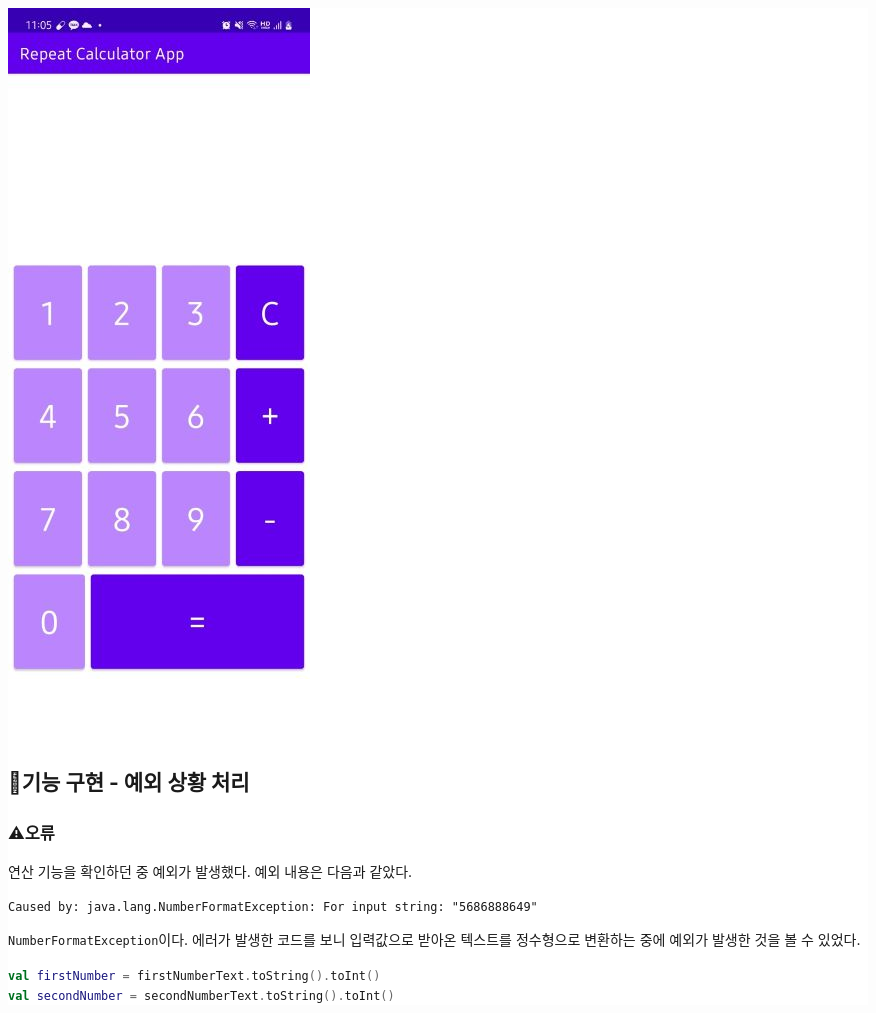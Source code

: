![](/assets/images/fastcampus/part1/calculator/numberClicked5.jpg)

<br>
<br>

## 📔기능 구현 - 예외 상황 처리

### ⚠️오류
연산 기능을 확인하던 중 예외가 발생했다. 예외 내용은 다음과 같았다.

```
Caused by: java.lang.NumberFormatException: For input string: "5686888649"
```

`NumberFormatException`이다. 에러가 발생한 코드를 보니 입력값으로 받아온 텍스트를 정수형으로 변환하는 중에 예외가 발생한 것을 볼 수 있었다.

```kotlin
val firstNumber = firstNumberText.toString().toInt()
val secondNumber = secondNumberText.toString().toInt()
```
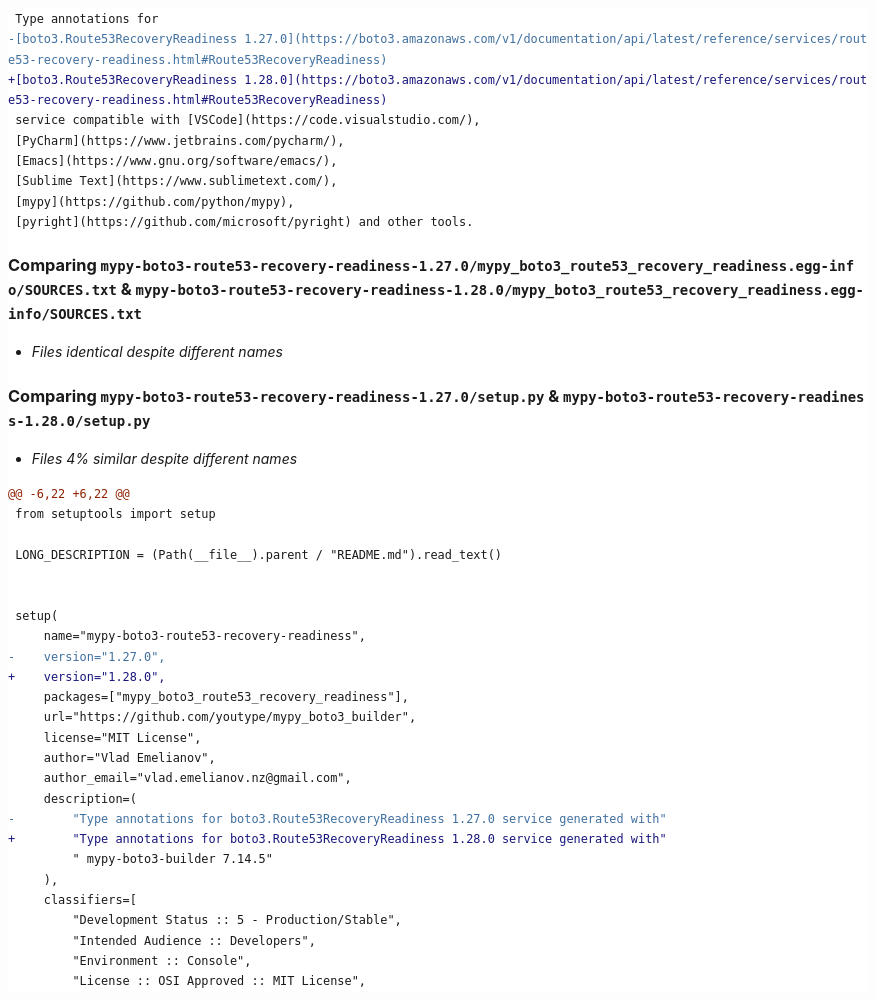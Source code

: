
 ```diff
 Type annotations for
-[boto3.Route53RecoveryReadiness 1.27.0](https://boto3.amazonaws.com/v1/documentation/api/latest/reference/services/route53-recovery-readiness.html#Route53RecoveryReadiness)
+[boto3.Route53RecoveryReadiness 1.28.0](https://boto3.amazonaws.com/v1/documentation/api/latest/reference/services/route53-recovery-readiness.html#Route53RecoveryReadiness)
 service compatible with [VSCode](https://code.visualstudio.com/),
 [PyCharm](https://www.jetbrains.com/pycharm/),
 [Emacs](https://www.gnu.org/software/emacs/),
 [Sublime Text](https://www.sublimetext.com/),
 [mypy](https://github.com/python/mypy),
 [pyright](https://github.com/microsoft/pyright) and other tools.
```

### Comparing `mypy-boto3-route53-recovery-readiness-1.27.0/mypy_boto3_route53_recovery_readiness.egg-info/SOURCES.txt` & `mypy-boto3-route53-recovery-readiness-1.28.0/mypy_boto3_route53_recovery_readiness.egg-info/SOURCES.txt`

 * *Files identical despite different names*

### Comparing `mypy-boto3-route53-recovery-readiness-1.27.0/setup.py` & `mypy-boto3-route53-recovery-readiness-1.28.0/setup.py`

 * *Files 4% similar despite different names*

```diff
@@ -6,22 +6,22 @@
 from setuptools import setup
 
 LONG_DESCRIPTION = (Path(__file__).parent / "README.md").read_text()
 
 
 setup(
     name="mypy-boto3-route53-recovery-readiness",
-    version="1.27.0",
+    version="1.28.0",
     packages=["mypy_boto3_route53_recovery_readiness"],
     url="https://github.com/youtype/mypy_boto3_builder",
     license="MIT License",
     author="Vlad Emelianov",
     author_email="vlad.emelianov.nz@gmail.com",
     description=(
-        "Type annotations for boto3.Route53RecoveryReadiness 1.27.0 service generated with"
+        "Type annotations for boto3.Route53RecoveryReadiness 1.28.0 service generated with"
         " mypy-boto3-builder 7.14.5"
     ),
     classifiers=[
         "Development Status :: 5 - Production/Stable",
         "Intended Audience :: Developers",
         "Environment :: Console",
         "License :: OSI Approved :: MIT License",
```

• Activity
Find all the lines containing "services" in the material, then copy them.

• Response for this exercise
-[boto3.Route53RecoveryReadiness 1.27.0](https://boto3.amazonaws.com/v1/documentation/api/latest/reference/services/route53-recovery-readiness.html#Route53RecoveryReadiness)
+[boto3.Route53RecoveryReadiness 1.28.0](https://boto3.amazonaws.com/v1/documentation/api/latest/reference/services/route53-recovery-readiness.html#Route53RecoveryReadiness)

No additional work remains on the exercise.